▶ Task details
The listing below must be reproduced in full, exactly as written.

▶ Records
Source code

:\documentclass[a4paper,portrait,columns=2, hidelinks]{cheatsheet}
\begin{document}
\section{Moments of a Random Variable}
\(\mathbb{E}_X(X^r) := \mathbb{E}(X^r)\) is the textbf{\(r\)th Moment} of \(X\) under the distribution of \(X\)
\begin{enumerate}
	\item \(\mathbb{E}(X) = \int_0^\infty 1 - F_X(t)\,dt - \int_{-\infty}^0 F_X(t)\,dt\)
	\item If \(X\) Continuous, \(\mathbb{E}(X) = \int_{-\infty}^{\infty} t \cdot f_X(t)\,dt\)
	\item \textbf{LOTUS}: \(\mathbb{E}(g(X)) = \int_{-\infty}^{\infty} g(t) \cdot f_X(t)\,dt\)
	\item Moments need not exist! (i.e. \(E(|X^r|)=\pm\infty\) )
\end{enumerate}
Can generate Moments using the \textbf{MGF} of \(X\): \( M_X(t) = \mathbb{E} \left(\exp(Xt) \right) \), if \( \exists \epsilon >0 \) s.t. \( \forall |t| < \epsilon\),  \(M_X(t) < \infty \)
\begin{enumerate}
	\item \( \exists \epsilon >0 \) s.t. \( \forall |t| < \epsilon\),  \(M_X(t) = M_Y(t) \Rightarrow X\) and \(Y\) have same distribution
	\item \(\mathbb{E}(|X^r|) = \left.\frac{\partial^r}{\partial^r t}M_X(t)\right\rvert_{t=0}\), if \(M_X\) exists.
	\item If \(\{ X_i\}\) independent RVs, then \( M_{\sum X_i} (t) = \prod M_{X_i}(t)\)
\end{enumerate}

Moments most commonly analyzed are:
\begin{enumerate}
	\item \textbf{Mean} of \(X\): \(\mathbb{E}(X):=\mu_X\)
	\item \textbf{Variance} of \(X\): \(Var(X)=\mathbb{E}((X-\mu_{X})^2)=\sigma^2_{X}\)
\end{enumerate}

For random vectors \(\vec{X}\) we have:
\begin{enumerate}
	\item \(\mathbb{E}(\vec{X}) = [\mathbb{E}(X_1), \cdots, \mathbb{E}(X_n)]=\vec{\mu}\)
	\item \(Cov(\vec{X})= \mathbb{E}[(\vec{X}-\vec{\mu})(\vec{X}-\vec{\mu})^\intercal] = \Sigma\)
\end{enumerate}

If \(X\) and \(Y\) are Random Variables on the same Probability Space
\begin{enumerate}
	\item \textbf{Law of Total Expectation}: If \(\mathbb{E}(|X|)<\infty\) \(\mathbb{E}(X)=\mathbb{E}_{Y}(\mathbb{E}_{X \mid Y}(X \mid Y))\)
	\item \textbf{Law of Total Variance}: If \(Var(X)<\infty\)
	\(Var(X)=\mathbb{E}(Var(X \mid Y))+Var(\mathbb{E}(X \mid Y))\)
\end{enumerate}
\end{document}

▶ Answer to this exercise
Source code

:\documentclass[a4paper,portrait,columns=2, hidelinks]{cheatsheet}
\begin{document}
\section{Moments of a Random Variable}
\(\mathbb{E}_X(X^r) := \mathbb{E}(X^r)\) is the textbf{\(r\)th Moment} of \(X\) under the distribution of \(X\)
\begin{enumerate}
	\item \(\mathbb{E}(X) = \int_0^\infty 1 - F_X(t)\,dt - \int_{-\infty}^0 F_X(t)\,dt\)
	\item If \(X\) Continuous, \(\mathbb{E}(X) = \int_{-\infty}^{\infty} t \cdot f_X(t)\,dt\)
	\item \textbf{LOTUS}: \(\mathbb{E}(g(X)) = \int_{-\infty}^{\infty} g(t) \cdot f_X(t)\,dt\)
	\item Moments need not exist! (i.e. \(E(|X^r|)=\pm\infty\) )
\end{enumerate}
Can generate Moments using the \textbf{MGF} of \(X\): \( M_X(t) = \mathbb{E} \left(\exp(Xt) \right) \), if \( \exists \epsilon >0 \) s.t. \( \forall |t| < \epsilon\),  \(M_X(t) < \infty \)
\begin{enumerate}
	\item \( \exists \epsilon >0 \) s.t. \( \forall |t| < \epsilon\),  \(M_X(t) = M_Y(t) \Rightarrow X\) and \(Y\) have same distribution
	\item \(\mathbb{E}(|X^r|) = \left.\frac{\partial^r}{\partial^r t}M_X(t)\right\rvert_{t=0}\), if \(M_X\) exists.
	\item If \(\{ X_i\}\) independent RVs, then \( M_{\sum X_i} (t) = \prod M_{X_i}(t)\)
\end{enumerate}

Moments most commonly analyzed are:
\begin{enumerate}
	\item \textbf{Mean} of \(X\): \(\mathbb{E}(X):=\mu_X\)
	\item \textbf{Variance} of \(X\): \(Var(X)=\mathbb{E}((X-\mu_{X})^2)=\sigma^2_{X}\)
\end{enumerate}

For random vectors \(\vec{X}\) we have:
\begin{enumerate}
	\item \(\mathbb{E}(\vec{X}) = [\mathbb{E}(X_1), \cdots, \mathbb{E}(X_n)]=\vec{\mu}\)
	\item \(Cov(\vec{X})= \mathbb{E}[(\vec{X}-\vec{\mu})(\vec{X}-\vec{\mu})^\intercal] = \Sigma\)
\end{enumerate}

If \(X\) and \(Y\) are Random Variables on the same Probability Space
\begin{enumerate}
	\item \textbf{Law of Total Expectation}: If \(\mathbb{E}(|X|)<\infty\) \(\mathbb{E}(X)=\mathbb{E}_{Y}(\mathbb{E}_{X \mid Y}(X \mid Y))\)
	\item \textbf{Law of Total Variance}: If \(Var(X)<\infty\)
	\(Var(X)=\mathbb{E}(Var(X \mid Y))+Var(\mathbb{E}(X \mid Y))\)
\end{enumerate}
\end{document}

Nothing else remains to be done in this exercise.